Dataset entries
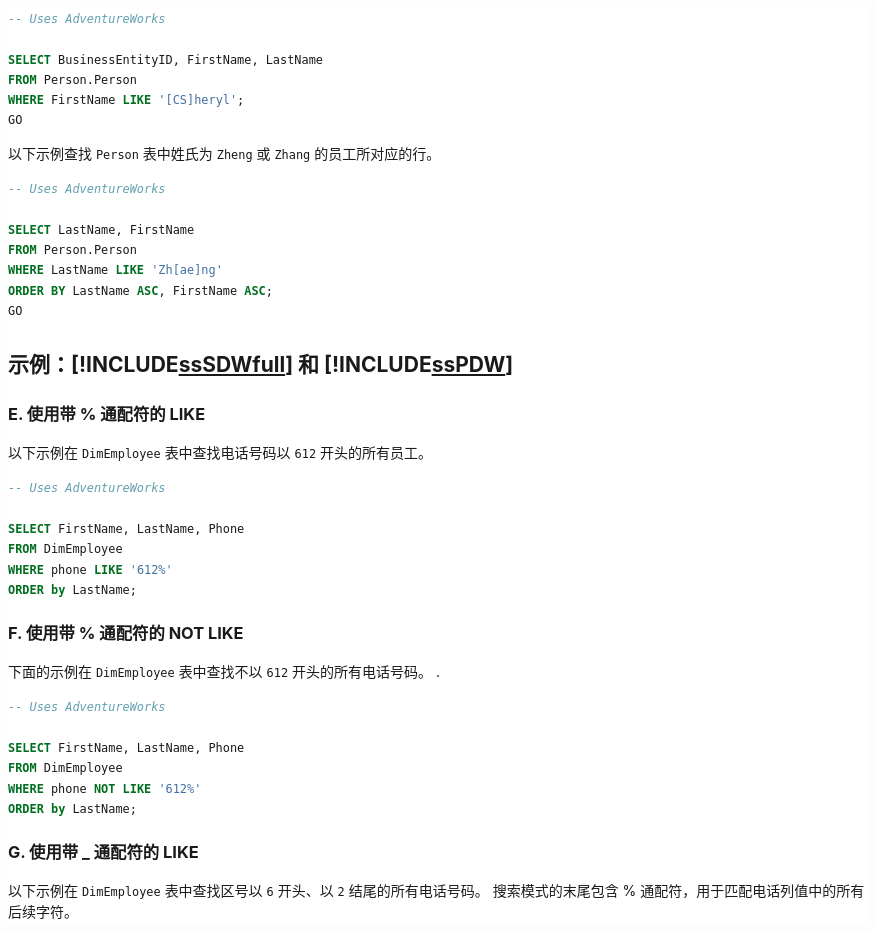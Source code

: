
 ```sql  
-- Uses AdventureWorks  
  
SELECT BusinessEntityID, FirstName, LastName   
FROM Person.Person   
WHERE FirstName LIKE '[CS]heryl';  
GO  
```  
  
 以下示例查找 `Person` 表中姓氏为 `Zheng` 或 `Zhang` 的员工所对应的行。  
  
```sql  
-- Uses AdventureWorks  
  
SELECT LastName, FirstName  
FROM Person.Person  
WHERE LastName LIKE 'Zh[ae]ng'  
ORDER BY LastName ASC, FirstName ASC;  
GO  
```  
  
## <a name="examples-sssdwfull-and-sspdw"></a>示例：[!INCLUDE[ssSDWfull](../../includes/sssdwfull-md.md)] 和 [!INCLUDE[ssPDW](../../includes/sspdw-md.md)]  
  
### <a name="e-using-like-with-the--wildcard-character"></a>E. 使用带 % 通配符的 LIKE  
 以下示例在 `DimEmployee` 表中查找电话号码以 `612` 开头的所有员工。  
  
```sql  
-- Uses AdventureWorks  
  
SELECT FirstName, LastName, Phone  
FROM DimEmployee  
WHERE phone LIKE '612%'  
ORDER by LastName;  
```  
  
### <a name="f-using-not-like-with-the--wildcard-character"></a>F. 使用带 % 通配符的 NOT LIKE  
 下面的示例在 `DimEmployee` 表中查找不以 `612` 开头的所有电话号码。  .  
  
```sql  
-- Uses AdventureWorks  
  
SELECT FirstName, LastName, Phone  
FROM DimEmployee  
WHERE phone NOT LIKE '612%'  
ORDER by LastName;  
```  
  
### <a name="g-using-like-with-the-_-wildcard-character"></a>G. 使用带 _ 通配符的 LIKE  
 以下示例在 `DimEmployee` 表中查找区号以 `6` 开头、以 `2` 结尾的所有电话号码。 搜索模式的末尾包含 % 通配符，用于匹配电话列值中的所有后续字符。  
  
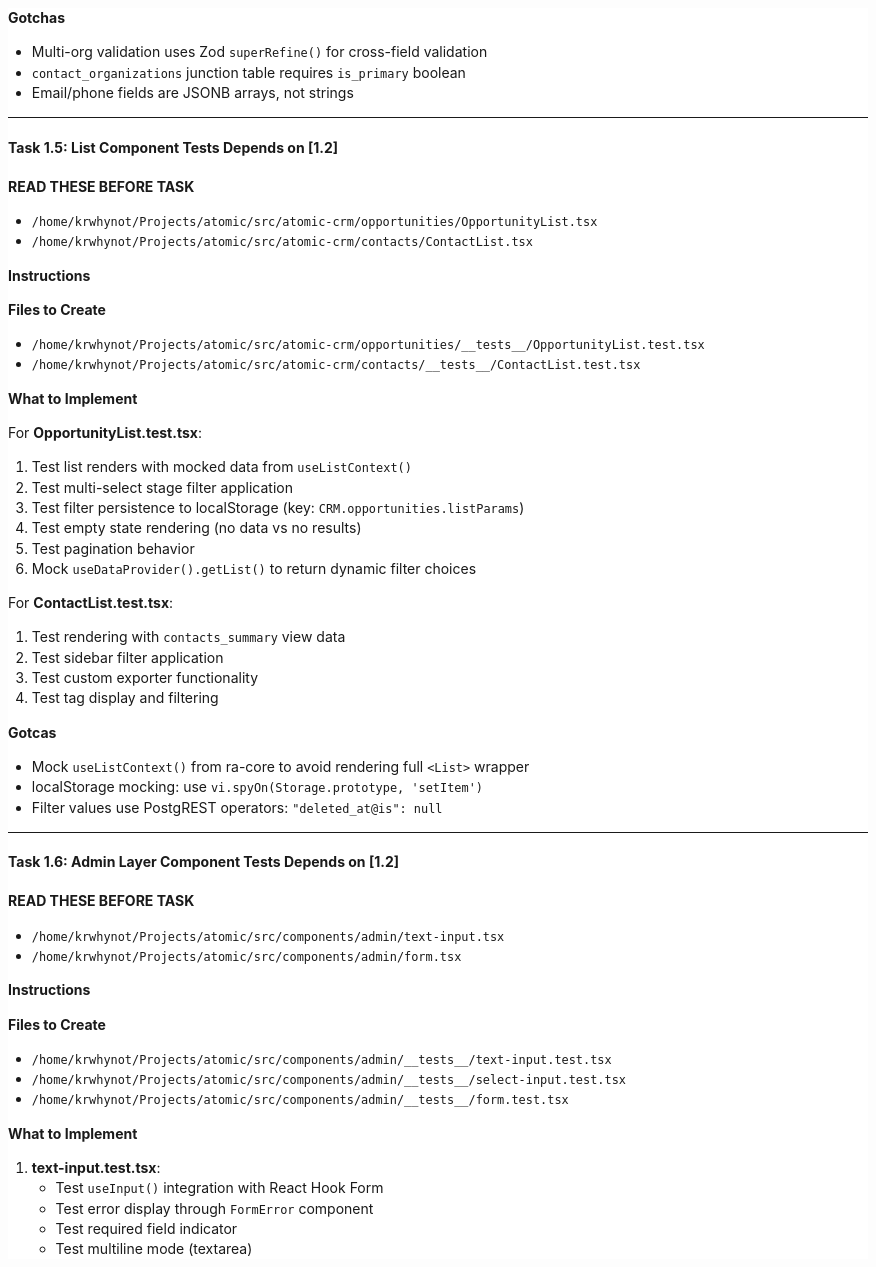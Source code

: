**Gotchas**
- Multi-org validation uses Zod `superRefine()` for cross-field validation
- `contact_organizations` junction table requires `is_primary` boolean
- Email/phone fields are JSONB arrays, not strings

---

#### Task 1.5: List Component Tests **Depends on [1.2]**

**READ THESE BEFORE TASK**
- `/home/krwhynot/Projects/atomic/src/atomic-crm/opportunities/OpportunityList.tsx`
- `/home/krwhynot/Projects/atomic/src/atomic-crm/contacts/ContactList.tsx`

**Instructions**

**Files to Create**
- `/home/krwhynot/Projects/atomic/src/atomic-crm/opportunities/__tests__/OpportunityList.test.tsx`
- `/home/krwhynot/Projects/atomic/src/atomic-crm/contacts/__tests__/ContactList.test.tsx`

**What to Implement**

For **OpportunityList.test.tsx**:
1. Test list renders with mocked data from `useListContext()`
2. Test multi-select stage filter application
3. Test filter persistence to localStorage (key: `CRM.opportunities.listParams`)
4. Test empty state rendering (no data vs no results)
5. Test pagination behavior
6. Mock `useDataProvider().getList()` to return dynamic filter choices

For **ContactList.test.tsx**:
1. Test rendering with `contacts_summary` view data
2. Test sidebar filter application
3. Test custom exporter functionality
4. Test tag display and filtering

**Gotcas**
- Mock `useListContext()` from ra-core to avoid rendering full `<List>` wrapper
- localStorage mocking: use `vi.spyOn(Storage.prototype, 'setItem')`
- Filter values use PostgREST operators: `"deleted_at@is": null`

---

#### Task 1.6: Admin Layer Component Tests **Depends on [1.2]**

**READ THESE BEFORE TASK**
- `/home/krwhynot/Projects/atomic/src/components/admin/text-input.tsx`
- `/home/krwhynot/Projects/atomic/src/components/admin/form.tsx`

**Instructions**

**Files to Create**
- `/home/krwhynot/Projects/atomic/src/components/admin/__tests__/text-input.test.tsx`
- `/home/krwhynot/Projects/atomic/src/components/admin/__tests__/select-input.test.tsx`
- `/home/krwhynot/Projects/atomic/src/components/admin/__tests__/form.test.tsx`

**What to Implement**
1. **text-input.test.tsx**:
   - Test `useInput()` integration with React Hook Form
   - Test error display through `FormError` component
   - Test required field indicator
   - Test multiline mode (textarea)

--- WORK INSTRUCTIONS ---
Lines holding the string "localStorage" must be copied out of the entries above.

--- SOLUTION ---
3. Test filter persistence to localStorage (key: `CRM.opportunities.listParams`)
- localStorage mocking: use `vi.spyOn(Storage.prototype, 'setItem')`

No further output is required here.